Exposta à contemplação universal a governação desmedida de Estaline, os ideólogos têm defendido o comunismo imputando àquele, e não a este, a carnificina. Estaline seria um caso anómalo, face ao qual os apologistas erguem, como exemplo contrastante, a benevolência de Lenine, o piedoso.

Hélas, Lenine não resiste à prova dos números.

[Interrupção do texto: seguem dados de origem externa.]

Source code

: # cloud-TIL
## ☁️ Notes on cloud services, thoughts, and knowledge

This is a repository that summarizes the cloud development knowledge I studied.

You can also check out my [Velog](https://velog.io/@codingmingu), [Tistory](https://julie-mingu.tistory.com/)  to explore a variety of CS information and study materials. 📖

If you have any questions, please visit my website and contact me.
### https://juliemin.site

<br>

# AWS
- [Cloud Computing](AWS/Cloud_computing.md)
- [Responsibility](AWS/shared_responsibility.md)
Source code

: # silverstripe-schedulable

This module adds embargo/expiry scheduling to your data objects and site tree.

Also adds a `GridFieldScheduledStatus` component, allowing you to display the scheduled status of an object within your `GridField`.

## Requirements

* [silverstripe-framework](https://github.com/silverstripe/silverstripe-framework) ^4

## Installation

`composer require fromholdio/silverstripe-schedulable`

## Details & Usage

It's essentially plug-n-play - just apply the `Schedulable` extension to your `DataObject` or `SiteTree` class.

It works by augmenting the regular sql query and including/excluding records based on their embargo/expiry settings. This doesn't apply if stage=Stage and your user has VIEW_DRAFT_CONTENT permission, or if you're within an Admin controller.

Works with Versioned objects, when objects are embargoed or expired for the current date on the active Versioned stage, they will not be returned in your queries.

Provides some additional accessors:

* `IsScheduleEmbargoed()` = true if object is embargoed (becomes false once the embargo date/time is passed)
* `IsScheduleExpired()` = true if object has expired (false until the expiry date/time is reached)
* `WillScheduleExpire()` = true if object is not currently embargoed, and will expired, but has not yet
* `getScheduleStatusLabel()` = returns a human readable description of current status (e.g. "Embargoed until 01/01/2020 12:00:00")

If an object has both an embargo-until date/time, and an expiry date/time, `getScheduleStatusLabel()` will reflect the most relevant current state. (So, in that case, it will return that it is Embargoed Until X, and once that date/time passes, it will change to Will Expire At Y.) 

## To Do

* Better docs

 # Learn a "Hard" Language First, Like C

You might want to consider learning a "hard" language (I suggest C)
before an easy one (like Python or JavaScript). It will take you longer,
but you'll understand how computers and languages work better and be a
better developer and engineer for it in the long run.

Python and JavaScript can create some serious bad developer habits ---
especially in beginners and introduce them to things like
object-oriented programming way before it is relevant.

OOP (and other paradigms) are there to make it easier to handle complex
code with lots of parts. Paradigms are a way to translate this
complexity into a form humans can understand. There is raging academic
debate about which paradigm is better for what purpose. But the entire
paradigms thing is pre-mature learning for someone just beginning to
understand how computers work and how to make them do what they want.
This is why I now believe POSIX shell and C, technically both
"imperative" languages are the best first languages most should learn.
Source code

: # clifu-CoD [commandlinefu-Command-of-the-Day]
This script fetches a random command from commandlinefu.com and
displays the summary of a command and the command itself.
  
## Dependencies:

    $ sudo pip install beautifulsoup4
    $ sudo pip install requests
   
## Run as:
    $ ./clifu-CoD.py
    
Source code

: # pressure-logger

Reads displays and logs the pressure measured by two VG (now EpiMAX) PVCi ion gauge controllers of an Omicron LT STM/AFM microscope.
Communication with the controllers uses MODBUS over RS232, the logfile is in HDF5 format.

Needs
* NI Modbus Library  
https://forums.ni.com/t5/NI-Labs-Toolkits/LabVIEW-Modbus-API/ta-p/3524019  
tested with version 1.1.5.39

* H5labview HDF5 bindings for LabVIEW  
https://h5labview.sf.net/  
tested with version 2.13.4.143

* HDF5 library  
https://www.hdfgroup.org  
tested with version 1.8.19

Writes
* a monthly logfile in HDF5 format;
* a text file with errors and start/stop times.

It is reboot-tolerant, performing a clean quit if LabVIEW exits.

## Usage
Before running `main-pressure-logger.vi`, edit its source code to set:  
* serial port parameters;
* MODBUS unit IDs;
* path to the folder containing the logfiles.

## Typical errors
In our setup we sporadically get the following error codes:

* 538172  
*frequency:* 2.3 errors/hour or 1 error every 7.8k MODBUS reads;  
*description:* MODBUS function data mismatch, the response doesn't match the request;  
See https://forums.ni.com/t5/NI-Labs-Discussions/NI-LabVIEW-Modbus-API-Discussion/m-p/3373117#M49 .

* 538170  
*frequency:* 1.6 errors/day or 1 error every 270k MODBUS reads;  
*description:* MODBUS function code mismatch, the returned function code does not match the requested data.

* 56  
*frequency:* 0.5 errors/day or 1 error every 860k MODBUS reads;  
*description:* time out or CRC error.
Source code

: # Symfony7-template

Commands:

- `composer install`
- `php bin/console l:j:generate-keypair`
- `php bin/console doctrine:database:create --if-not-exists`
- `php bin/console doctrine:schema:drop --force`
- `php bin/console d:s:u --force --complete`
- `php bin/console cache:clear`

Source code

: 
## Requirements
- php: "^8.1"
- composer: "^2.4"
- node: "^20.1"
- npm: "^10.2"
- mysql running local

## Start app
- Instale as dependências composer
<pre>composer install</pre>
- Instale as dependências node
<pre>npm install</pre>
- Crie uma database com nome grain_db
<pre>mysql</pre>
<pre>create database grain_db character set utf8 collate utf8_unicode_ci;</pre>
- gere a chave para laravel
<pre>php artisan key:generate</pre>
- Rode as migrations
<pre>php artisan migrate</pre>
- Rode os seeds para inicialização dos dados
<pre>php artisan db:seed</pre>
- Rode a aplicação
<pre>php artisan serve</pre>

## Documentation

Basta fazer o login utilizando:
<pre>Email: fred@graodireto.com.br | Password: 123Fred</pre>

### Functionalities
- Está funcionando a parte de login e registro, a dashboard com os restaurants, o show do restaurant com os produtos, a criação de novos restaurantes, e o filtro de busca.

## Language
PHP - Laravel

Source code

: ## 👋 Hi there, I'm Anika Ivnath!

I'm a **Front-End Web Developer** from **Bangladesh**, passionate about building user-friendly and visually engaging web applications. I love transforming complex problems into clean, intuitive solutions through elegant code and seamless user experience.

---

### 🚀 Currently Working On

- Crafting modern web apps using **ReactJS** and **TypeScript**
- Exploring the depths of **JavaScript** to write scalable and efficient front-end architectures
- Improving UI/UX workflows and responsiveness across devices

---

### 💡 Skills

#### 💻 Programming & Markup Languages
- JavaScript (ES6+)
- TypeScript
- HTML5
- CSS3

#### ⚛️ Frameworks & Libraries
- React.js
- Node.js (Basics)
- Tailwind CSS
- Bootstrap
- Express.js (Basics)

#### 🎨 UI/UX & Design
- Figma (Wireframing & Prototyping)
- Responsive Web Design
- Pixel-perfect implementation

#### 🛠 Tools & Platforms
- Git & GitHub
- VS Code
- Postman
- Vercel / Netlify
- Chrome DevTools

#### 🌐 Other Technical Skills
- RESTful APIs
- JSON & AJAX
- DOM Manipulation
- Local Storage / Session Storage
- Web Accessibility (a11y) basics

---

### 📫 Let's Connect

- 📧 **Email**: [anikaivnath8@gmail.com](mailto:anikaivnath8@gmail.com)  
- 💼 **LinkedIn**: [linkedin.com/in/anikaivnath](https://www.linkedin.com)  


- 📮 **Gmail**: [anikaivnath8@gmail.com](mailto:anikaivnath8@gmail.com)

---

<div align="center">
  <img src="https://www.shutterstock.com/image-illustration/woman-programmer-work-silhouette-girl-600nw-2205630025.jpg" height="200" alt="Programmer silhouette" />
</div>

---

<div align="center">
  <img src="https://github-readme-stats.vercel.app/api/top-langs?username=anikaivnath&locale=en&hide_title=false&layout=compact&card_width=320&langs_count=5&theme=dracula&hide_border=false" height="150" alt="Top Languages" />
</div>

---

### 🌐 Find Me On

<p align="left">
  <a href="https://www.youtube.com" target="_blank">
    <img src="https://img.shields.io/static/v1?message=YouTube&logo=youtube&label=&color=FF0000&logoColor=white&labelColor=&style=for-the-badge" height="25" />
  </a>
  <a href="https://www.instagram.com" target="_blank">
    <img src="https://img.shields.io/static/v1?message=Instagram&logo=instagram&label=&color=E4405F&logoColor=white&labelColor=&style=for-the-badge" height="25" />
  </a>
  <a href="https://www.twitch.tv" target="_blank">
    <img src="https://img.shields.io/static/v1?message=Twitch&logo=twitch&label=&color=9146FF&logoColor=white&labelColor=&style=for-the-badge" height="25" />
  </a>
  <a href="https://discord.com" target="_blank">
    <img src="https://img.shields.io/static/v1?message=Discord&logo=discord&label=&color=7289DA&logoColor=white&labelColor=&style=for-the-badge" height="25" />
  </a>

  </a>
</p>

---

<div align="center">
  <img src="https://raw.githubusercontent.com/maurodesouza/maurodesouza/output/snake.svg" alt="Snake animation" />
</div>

Jacques Baynac, ele mesmo um marxista francês, socialista libertário, editou em 1975 um interessante livro sobre o Terror no tempo de Lenine  a que chamou, para o distinguir do Terror Estalinista, o Primeiro Terror. Na introdução da obra, Baynac apresenta um cálculo aproximado das mortes perpetradas por Lenine e pelo Partido Bolchevique no breve período de dezanove meses e meio entre 1918 e 1920. O resultado é um número que excede, em média, o das execuções e liquidações de Estaline.

Tanto pior para Lenine.

Baynac, como bom marxista, quer pôr Marx a salvo deste vórtice contabilístico. Na nossa opinião, estes números estão já contidos em potência no Das Kapital. Mas esta é matéria para outras conversas. Fiquemo-nos para já apenas com a contabilidade sinistra do Santo Fundador da Revolução Russa.